Le problème avec les régimes de privation

Si la privation était une stratégie de perte de poids efficace, l’ serait effacée.

À première vue, sacrifier ses favoris semble donner l?impression de perdre ces kilos en trop, et c?est le cas, mais seulement de façon temporaire. À long terme, c’est contre nature et inefficace.

Oh, bien sûr, nous pouvons sacrifier nos aliments pour animaux de compagnie pendant de brèves périodes. Cependant, avouons-le, comme le dit la blague, sept jours de douceur nous rend faibles. Sans variété, nous nous ennuyons. Enlevez nos «aliments amusants» bien-aimés et nous abandonnons, parfois de façon horrible.

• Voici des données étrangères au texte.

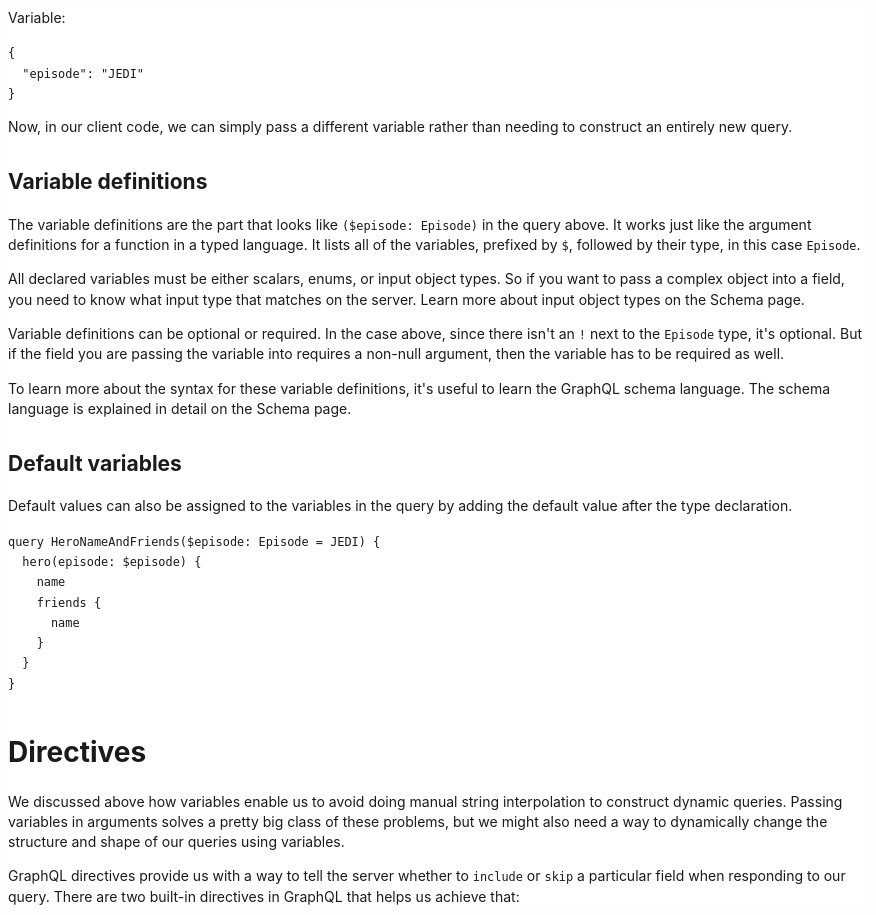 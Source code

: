 Variable:

```
{
  "episode": "JEDI"
}
```

Now, in our client code, we can simply pass a different variable rather than needing to construct an entirely new query.


## Variable definitions

The variable definitions are the part that looks like `($episode: Episode)` in the query above. It works just like the argument definitions for a function in a typed language. It lists all of the variables, prefixed by `$`, followed by their type, in this case `Episode`.

All declared variables must be either scalars, enums, or input object types. So if you want to pass a complex object into a field, you need to know what input type that matches on the server. Learn more about input object types on the Schema page.

Variable definitions can be optional or required. In the case above, since there isn't an `!` next to the `Episode` type, it's optional. But if the field you are passing the variable into requires a non-null argument, then the variable has to be required as well.

To learn more about the syntax for these variable definitions, it's useful to learn the GraphQL schema language. The schema language is explained in detail on the Schema page.


## Default variables

Default values can also be assigned to the variables in the query by adding the default value after the type declaration.

```
query HeroNameAndFriends($episode: Episode = JEDI) {
  hero(episode: $episode) {
    name
    friends {
      name
    }
  }
}
```


# Directives

We discussed above how variables enable us to avoid doing manual string interpolation to construct dynamic queries. Passing variables in arguments solves a pretty big class of these problems, but we might also need a way to dynamically change the structure and shape of our queries using variables.

GraphQL directives provide us with a way to tell the server whether to `include` or `skip` a particular field when responding to our query. There are two built-in directives in GraphQL that helps us achieve that:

Par exemple, je décide de mettre en ?uvre un nouveau «changement de mode de vie sain pour moi», une métamorphose complète de mes habitudes insalubres. Ma femme, toujours la conjointe obligeante et obligeante; accepte d’aider, alors nous commençons une promenade de routine du soir. Le temps est agréable, la brûle des calories et le temps nous permet de nous reconnecter après des journées de travail mouvementées.

Le long de la route se trouve une petite pizzeria. Je suis sage en ce qui concerne de et je sais par expérience passée que le mélange de sel, plusieurs variétés de fromages, ainsi que la bonté pâteuse grillée rendent problématique la perte de poids. Par conséquent, j’ai juré un serment «d’abstinence de pizza» jusqu’à ce que la balance indique 15 livres de moins. Je suis fier d?annoncer que jusqu?à présent tout va bien. Je suis “sans pizza” depuis plus de trois heures.

Le destin peut toutefois être une maîtresse cruelle et la douce brise de ce soir lui apporte une bouffée de fromage chaude et mozzarella à l?ail. Alors qu?Ulysses est attiré par les Sirènes, ma femme me serre la main, la corde essayant de me lier au mât. Malheureusement, elle n’est pas composée de bois et de ficelle et je me lâche, fouillant furieusement dans le restaurant, incapable de gérer mon impulsion.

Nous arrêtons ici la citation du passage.